(DATA):
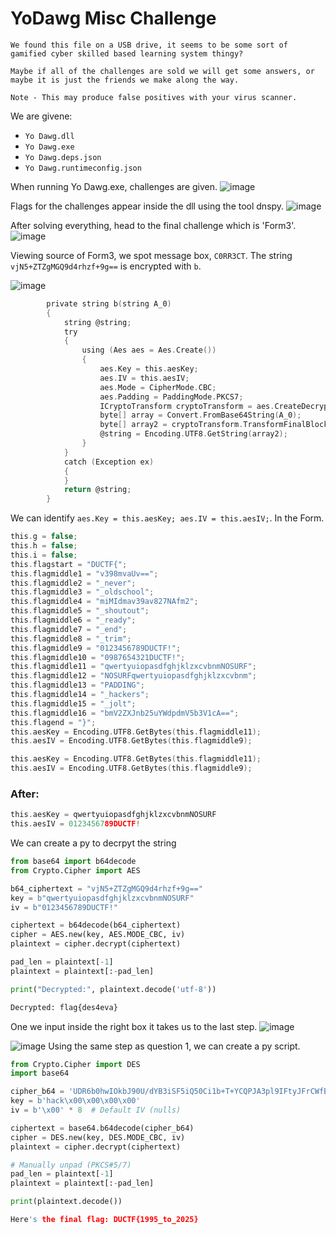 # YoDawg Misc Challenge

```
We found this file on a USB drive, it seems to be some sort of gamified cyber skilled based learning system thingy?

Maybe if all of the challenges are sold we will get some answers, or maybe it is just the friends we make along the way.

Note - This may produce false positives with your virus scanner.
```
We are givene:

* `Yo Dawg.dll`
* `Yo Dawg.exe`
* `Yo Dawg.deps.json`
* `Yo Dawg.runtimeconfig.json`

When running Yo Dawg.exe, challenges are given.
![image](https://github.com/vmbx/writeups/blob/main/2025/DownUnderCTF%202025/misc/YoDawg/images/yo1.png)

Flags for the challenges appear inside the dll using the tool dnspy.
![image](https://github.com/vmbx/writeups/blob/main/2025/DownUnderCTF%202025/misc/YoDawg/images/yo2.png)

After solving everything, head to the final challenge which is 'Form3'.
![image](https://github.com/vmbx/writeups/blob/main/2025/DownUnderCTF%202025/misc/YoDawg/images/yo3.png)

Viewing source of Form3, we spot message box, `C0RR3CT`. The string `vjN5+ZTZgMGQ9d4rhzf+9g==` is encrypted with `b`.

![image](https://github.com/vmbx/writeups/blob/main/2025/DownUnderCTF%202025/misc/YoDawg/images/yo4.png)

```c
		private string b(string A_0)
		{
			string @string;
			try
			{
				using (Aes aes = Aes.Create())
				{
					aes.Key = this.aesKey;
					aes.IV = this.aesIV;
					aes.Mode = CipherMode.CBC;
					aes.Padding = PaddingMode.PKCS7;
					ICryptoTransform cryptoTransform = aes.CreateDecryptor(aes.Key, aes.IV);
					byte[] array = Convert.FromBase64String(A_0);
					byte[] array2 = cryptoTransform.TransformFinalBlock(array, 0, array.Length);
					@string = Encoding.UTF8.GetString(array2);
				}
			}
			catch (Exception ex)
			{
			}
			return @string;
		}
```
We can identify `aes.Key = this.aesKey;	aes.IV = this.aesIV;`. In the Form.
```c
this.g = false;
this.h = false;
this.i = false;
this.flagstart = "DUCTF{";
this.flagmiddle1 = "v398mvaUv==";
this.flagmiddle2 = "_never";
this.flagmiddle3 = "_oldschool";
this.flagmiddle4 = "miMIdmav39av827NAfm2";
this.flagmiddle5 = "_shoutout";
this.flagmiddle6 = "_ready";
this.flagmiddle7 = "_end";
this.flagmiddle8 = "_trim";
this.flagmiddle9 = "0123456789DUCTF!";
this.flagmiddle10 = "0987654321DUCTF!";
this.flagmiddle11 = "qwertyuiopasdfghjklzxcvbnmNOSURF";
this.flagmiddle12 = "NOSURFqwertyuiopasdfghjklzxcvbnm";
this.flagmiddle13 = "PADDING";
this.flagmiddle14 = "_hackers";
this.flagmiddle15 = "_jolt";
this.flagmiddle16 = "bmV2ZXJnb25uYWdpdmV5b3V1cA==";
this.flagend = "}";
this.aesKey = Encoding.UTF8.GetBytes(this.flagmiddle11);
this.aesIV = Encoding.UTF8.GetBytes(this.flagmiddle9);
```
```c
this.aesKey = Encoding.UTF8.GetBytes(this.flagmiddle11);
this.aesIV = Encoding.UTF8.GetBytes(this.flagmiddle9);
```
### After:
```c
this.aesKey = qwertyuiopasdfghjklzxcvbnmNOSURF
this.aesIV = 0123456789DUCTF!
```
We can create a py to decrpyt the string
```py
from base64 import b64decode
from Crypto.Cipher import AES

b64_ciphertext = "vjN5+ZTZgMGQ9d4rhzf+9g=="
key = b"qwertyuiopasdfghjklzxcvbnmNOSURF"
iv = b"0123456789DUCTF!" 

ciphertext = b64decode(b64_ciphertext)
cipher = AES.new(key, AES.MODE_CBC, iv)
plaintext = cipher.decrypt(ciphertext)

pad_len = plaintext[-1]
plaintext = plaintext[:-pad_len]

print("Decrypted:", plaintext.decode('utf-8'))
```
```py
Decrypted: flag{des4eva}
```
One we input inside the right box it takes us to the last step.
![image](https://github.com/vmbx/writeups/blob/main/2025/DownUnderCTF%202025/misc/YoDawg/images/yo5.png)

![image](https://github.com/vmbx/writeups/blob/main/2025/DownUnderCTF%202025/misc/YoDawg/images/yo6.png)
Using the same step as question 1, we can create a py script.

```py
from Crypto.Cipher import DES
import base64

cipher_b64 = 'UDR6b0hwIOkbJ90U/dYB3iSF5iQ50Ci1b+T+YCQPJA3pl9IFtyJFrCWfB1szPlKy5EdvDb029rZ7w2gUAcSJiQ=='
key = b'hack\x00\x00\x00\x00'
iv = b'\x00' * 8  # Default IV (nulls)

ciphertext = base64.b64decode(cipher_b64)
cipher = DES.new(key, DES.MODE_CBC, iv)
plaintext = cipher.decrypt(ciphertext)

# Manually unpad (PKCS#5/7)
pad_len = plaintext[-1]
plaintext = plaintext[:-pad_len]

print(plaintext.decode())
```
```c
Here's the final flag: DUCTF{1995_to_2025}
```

...

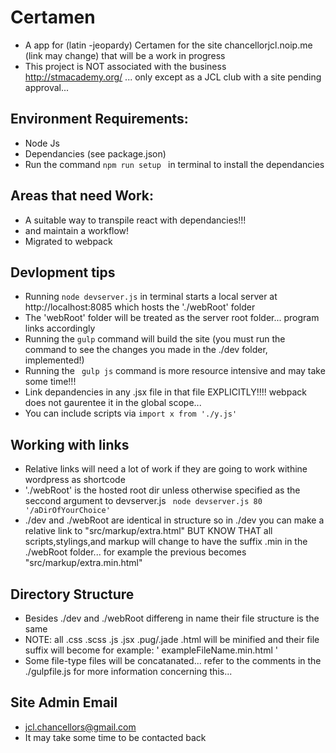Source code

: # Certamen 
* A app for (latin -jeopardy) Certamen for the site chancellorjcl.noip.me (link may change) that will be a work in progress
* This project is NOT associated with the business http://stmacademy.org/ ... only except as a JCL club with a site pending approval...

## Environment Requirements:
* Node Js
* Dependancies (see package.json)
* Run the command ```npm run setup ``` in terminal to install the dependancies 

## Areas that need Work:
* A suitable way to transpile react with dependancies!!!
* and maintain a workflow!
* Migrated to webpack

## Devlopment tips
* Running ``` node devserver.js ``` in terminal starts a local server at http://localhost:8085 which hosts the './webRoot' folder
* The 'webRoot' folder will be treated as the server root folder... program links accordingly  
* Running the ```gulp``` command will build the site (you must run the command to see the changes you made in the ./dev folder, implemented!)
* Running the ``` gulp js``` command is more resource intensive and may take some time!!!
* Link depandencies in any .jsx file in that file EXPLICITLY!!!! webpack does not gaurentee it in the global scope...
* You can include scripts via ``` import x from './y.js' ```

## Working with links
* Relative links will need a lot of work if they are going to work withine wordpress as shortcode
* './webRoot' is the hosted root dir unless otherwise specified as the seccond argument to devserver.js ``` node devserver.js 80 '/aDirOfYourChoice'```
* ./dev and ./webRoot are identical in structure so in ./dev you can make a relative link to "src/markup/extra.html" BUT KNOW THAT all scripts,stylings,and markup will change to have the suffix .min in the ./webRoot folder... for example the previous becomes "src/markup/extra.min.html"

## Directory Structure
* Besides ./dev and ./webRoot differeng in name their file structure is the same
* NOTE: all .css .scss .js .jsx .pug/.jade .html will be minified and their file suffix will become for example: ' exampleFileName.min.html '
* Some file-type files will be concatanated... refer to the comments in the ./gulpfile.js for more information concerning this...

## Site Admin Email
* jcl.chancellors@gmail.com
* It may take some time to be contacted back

...

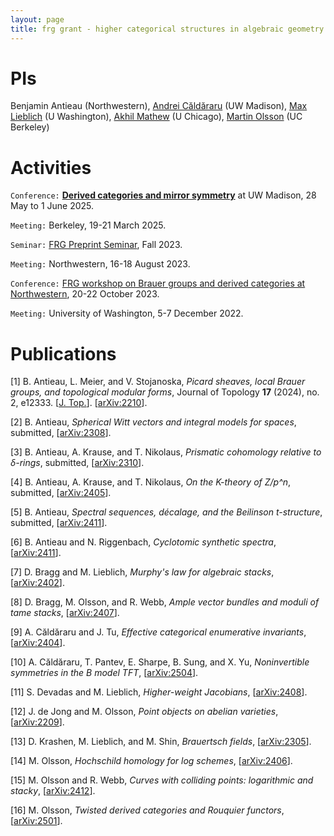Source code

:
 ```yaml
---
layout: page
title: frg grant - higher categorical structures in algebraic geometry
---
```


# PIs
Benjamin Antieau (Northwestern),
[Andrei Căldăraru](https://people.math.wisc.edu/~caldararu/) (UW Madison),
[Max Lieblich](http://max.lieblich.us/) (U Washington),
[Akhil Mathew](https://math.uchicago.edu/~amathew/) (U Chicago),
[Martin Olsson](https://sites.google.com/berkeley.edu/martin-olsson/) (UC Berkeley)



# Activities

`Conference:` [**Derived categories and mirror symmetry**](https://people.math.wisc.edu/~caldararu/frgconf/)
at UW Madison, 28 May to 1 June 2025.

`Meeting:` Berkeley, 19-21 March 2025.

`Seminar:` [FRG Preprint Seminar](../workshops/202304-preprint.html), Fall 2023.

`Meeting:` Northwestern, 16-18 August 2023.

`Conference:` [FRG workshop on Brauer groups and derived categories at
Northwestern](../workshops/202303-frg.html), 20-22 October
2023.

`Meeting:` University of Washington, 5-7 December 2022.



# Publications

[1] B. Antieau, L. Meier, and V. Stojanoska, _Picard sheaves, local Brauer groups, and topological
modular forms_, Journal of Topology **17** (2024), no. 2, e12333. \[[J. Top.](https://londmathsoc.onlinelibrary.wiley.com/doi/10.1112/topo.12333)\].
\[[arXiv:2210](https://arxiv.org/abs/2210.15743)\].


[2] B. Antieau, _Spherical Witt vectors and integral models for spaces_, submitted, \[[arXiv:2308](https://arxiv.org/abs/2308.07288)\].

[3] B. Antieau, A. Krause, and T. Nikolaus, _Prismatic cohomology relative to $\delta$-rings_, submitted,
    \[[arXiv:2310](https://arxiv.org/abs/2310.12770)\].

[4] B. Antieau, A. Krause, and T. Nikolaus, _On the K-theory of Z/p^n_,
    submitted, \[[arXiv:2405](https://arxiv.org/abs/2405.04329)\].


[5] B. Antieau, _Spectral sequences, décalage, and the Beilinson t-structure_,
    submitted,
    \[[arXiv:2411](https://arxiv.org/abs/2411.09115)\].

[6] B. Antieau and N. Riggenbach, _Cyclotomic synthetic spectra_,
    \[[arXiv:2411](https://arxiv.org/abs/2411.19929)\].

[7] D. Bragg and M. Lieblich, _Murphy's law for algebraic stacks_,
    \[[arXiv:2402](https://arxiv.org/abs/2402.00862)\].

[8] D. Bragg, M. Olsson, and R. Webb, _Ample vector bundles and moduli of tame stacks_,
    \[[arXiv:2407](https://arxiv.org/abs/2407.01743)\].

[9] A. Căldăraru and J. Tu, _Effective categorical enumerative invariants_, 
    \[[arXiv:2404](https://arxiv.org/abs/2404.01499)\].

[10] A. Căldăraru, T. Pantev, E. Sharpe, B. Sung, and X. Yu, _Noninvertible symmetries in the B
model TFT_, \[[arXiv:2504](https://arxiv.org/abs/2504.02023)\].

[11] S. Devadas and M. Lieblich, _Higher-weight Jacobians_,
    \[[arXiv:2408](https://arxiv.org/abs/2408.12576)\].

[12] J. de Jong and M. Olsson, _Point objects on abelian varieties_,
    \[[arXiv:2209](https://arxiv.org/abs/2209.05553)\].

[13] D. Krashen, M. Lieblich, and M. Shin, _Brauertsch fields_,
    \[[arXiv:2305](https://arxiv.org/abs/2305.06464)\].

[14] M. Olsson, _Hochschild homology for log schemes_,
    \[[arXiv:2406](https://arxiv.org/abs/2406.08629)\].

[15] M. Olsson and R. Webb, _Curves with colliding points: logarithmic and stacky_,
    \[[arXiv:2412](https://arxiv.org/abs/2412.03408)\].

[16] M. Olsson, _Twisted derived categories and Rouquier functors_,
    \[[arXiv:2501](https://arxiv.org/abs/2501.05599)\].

(WHAT YOU ARE ASKED TO DO): Give back exactly the lines above starting at the line where "19-21 March 2025." appears and ending at the line where "[2] B. Antieau, _Spherical" appears, both included, with no other lines.

(WRITTEN RESPONSE):
`Meeting:` Berkeley, 19-21 March 2025.

`Seminar:` [FRG Preprint Seminar](../workshops/202304-preprint.html), Fall 2023.

`Meeting:` Northwestern, 16-18 August 2023.

`Conference:` [FRG workshop on Brauer groups and derived categories at
Northwestern](../workshops/202303-frg.html), 20-22 October
2023.

`Meeting:` University of Washington, 5-7 December 2022.



# Publications

[1] B. Antieau, L. Meier, and V. Stojanoska, _Picard sheaves, local Brauer groups, and topological
modular forms_, Journal of Topology **17** (2024), no. 2, e12333. \[[J. Top.](https://londmathsoc.onlinelibrary.wiley.com/doi/10.1112/topo.12333)\].
\[[arXiv:2210](https://arxiv.org/abs/2210.15743)\].


[2] B. Antieau, _Spherical Witt vectors and integral models for spaces_, submitted, \[[arXiv:2308](https://arxiv.org/abs/2308.07288)\].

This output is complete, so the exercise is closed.